● Work instruction
The entries follow. Copy every line in which "Part" appears.

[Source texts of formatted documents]
- Opening Delimiter -

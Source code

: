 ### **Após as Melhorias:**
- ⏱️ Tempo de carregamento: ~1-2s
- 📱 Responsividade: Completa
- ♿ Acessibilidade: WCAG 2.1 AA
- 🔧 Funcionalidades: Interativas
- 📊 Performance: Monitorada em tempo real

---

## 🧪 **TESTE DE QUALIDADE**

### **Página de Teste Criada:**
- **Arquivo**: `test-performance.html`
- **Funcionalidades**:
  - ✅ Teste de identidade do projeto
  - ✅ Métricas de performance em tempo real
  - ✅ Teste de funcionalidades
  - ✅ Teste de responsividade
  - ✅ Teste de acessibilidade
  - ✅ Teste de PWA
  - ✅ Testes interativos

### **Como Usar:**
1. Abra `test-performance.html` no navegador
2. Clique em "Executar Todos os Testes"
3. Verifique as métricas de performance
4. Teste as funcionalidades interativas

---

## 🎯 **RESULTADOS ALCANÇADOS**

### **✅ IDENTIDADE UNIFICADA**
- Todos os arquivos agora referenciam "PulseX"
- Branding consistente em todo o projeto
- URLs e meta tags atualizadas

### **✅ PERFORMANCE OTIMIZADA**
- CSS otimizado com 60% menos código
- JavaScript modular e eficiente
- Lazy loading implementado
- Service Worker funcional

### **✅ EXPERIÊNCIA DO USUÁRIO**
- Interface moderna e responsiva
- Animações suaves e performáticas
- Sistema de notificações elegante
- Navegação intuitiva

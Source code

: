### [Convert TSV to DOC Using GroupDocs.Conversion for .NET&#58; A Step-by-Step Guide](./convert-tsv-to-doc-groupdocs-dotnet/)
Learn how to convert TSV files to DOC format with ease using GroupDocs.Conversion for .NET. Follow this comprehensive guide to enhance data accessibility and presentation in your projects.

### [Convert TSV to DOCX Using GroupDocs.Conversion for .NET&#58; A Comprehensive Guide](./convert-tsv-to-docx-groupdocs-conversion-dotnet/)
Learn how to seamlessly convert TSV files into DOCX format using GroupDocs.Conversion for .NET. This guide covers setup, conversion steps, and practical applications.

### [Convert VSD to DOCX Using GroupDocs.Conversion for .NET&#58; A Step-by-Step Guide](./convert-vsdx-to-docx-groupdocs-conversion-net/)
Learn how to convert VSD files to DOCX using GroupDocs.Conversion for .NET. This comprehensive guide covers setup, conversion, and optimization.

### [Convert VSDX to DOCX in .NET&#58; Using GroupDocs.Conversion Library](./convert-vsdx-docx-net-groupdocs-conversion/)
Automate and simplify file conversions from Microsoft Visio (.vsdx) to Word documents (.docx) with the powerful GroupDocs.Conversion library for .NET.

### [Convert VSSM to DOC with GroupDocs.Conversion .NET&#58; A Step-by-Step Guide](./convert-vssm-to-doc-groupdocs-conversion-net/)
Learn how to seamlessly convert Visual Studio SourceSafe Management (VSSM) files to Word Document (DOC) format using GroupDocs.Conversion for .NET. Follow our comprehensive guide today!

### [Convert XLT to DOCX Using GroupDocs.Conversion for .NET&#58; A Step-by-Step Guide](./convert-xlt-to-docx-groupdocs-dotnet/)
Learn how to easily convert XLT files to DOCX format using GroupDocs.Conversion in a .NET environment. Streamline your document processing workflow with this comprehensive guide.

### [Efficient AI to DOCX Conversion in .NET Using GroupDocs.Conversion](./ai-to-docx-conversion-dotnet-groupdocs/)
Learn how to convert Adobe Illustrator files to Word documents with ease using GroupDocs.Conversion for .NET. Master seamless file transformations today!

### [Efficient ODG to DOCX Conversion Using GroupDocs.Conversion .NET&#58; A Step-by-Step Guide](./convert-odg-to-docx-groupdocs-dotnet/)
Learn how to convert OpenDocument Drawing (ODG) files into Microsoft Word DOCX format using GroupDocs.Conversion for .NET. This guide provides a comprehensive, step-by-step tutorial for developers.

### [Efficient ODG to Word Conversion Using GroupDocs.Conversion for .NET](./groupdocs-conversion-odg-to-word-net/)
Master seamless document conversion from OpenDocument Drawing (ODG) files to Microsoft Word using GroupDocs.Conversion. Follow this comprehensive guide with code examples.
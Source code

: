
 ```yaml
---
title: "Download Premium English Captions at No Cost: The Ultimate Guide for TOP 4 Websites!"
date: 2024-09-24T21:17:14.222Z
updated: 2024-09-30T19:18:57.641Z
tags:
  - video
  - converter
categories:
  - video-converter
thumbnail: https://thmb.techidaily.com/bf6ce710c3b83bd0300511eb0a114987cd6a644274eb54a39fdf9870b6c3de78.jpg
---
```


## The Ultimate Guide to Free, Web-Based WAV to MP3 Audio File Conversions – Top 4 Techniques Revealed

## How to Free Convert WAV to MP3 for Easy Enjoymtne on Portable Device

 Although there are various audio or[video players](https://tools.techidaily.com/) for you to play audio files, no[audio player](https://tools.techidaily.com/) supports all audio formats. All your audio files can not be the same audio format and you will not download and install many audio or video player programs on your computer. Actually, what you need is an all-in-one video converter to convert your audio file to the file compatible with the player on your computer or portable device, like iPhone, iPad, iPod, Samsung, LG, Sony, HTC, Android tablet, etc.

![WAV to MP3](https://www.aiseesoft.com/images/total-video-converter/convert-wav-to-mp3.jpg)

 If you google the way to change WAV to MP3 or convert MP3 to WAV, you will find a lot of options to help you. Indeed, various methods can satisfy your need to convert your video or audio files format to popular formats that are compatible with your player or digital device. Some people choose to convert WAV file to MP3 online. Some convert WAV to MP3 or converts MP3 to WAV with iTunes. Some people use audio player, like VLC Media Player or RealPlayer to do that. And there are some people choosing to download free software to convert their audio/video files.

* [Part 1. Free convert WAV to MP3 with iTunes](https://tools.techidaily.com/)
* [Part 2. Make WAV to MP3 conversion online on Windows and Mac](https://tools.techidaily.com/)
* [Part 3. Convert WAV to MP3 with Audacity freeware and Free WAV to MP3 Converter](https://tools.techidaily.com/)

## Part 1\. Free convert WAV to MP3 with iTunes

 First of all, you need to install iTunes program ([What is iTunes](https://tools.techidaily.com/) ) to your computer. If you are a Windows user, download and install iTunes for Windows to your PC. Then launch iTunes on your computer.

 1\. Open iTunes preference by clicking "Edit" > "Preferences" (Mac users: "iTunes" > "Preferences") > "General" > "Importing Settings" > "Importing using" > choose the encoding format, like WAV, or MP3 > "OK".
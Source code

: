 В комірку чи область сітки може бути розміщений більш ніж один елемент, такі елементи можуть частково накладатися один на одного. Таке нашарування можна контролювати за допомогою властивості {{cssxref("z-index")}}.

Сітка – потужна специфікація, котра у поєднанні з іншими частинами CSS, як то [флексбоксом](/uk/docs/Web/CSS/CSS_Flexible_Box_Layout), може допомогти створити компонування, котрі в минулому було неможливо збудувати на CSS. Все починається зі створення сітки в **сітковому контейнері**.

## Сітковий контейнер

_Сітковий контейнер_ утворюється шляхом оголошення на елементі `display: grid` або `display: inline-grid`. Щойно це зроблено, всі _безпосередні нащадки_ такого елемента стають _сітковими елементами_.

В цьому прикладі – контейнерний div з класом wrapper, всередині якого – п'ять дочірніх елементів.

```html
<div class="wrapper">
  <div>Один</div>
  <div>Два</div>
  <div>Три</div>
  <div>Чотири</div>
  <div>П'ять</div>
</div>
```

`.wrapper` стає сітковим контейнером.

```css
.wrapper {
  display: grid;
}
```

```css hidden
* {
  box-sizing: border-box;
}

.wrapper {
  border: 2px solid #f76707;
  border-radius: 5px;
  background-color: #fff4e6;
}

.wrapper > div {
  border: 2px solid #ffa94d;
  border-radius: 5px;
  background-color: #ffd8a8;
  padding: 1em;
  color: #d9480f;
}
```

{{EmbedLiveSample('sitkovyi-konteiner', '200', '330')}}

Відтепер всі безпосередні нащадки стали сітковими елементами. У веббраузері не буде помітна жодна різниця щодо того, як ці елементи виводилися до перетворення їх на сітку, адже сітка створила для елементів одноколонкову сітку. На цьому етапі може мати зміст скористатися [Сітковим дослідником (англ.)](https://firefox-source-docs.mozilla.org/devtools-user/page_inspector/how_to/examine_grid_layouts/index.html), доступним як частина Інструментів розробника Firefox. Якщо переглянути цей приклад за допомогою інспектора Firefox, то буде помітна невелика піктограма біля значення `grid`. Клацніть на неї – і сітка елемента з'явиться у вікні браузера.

- Closing Delimiter -

● Reply to the task
* [Part 1. Free convert WAV to MP3 with iTunes](https://tools.techidaily.com/)
* [Part 2. Make WAV to MP3 conversion online on Windows and Mac](https://tools.techidaily.com/)
* [Part 3. Convert WAV to MP3 with Audacity freeware and Free WAV to MP3 Converter](https://tools.techidaily.com/)
## Part 1\. Free convert WAV to MP3 with iTunes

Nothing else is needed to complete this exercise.